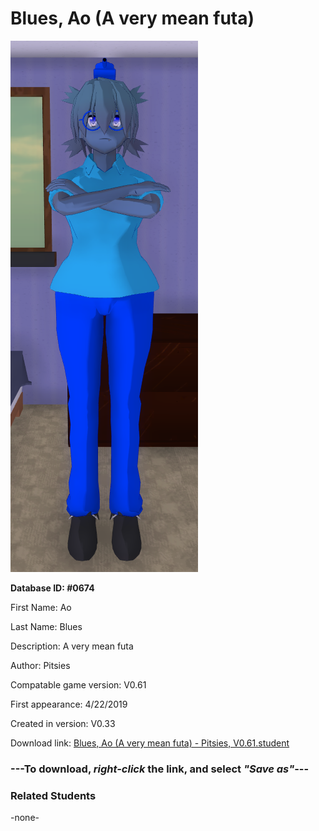 # Blues, Ao (A very mean futa)

<img src="../../Files/Images/Blues, Ao (A very mean futa).png" title="Blues, Ao (A very mean futa) - Pitsies, V0.61">

**Database ID: #0674**

First Name: Ao

Last Name: Blues

Description: A very mean futa

Author: Pitsies

Compatable game version: V0.61

First appearance: 4/22/2019

Created in version: V0.33

Download link: <a href="https://raw.githubusercontent.com/Arbiter1223/Daigaku-Gurashi-Custom-Students/master/Files/Student%20Files/Blues%2C%20Ao%20(A%20very%20mean%20futa)%20-%20Pitsies%2C%20V0.61.student">Blues, Ao (A very mean futa) - Pitsies, V0.61.student</a>

### ---**To download, _right-click_ the link, and select _"Save as"_**---

### Related Students

-none-
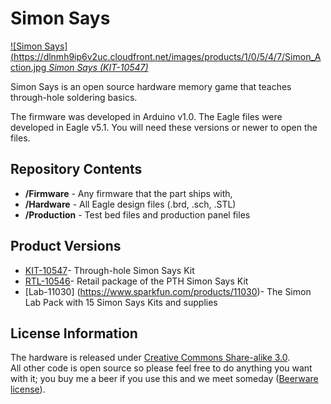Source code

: Simon Says
==========

[![Simon Says](https://dlnmh9ip6v2uc.cloudfront.net/images/products/1/0/5/4/7/Simon_Action.jpg
*Simon Says (KIT-10547)*](https://www.sparkfun.com/products/10547)

Simon Says is an open source hardware memory game that teaches through-hole soldering basics. 

The firmware was developed in Arduino v1.0. The Eagle files were developed in Eagle v5.1. You will need these versions or newer to open the files. 

Repository Contents
-------------------

* **/Firmware** - Any firmware that the part ships with, 
* **/Hardware** - All Eagle design files (.brd, .sch, .STL)
* **/Production** - Test bed files and production panel files


Product Versions
----------------
* [KIT-10547](https://www.sparkfun.com/products/10547)- Through-hole Simon Says Kit
* [RTL-10546](https://www.sparkfun.com/products/10546)- Retail package of the PTH Simon Says Kit
* [Lab-11030] (https://www.sparkfun.com/products/11030)- The Simon Lab Pack with 15 Simon Says Kits and supplies

License Information
-------------------
The hardware is released under [Creative Commons Share-alike 3.0](http://creativecommons.org/licenses/by-sa/3.0/).  
All other code is open source so please feel free to do anything you want with it; you buy me a beer if you use this and we meet someday ([Beerware license](http://en.wikipedia.org/wiki/Beerware)).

Task:
Skipping all images, print the data above a second time exactly.

Finished task:
 # Blues, Ao (A very mean futa)

<img src="../../Files/Images/Blues, Ao (A very mean futa).png" title="Blues, Ao (A very mean futa) - Pitsies, V0.61">

**Database ID: #0674**

First Name: Ao

Last Name: Blues

Description: A very mean futa

Author: Pitsies

Compatable game version: V0.61

First appearance: 4/22/2019

Created in version: V0.33

Download link: <a href="https://raw.githubusercontent.com/Arbiter1223/Daigaku-Gurashi-Custom-Students/master/Files/Student%20Files/Blues%2C%20Ao%20(A%20very%20mean%20futa)%20-%20Pitsies%2C%20V0.61.student">Blues, Ao (A very mean futa) - Pitsies, V0.61.student</a>

### ---**To download, _right-click_ the link, and select _"Save as"_**---

### Related Students

-none-
Source code

: Simon Says
==========

[![Simon Says](https://dlnmh9ip6v2uc.cloudfront.net/images/products/1/0/5/4/7/Simon_Action.jpg
*Simon Says (KIT-10547)*](https://www.sparkfun.com/products/10547)

Simon Says is an open source hardware memory game that teaches through-hole soldering basics. 

The firmware was developed in Arduino v1.0. The Eagle files were developed in Eagle v5.1. You will need these versions or newer to open the files. 

Repository Contents
-------------------

* **/Firmware** - Any firmware that the part ships with, 
* **/Hardware** - All Eagle design files (.brd, .sch, .STL)
* **/Production** - Test bed files and production panel files


Product Versions
----------------
* [KIT-10547](https://www.sparkfun.com/products/10547)- Through-hole Simon Says Kit
* [RTL-10546](https://www.sparkfun.com/products/10546)- Retail package of the PTH Simon Says Kit
* [Lab-11030] (https://www.sparkfun.com/products/11030)- The Simon Lab Pack with 15 Simon Says Kits and supplies

License Information
-------------------
The hardware is released under [Creative Commons Share-alike 3.0](http://creativecommons.org/licenses/by-sa/3.0/).  
All other code is open source so please feel free to do anything you want with it; you buy me a beer if you use this and we meet someday ([Beerware license](http://en.wikipedia.org/wiki/Beerware)).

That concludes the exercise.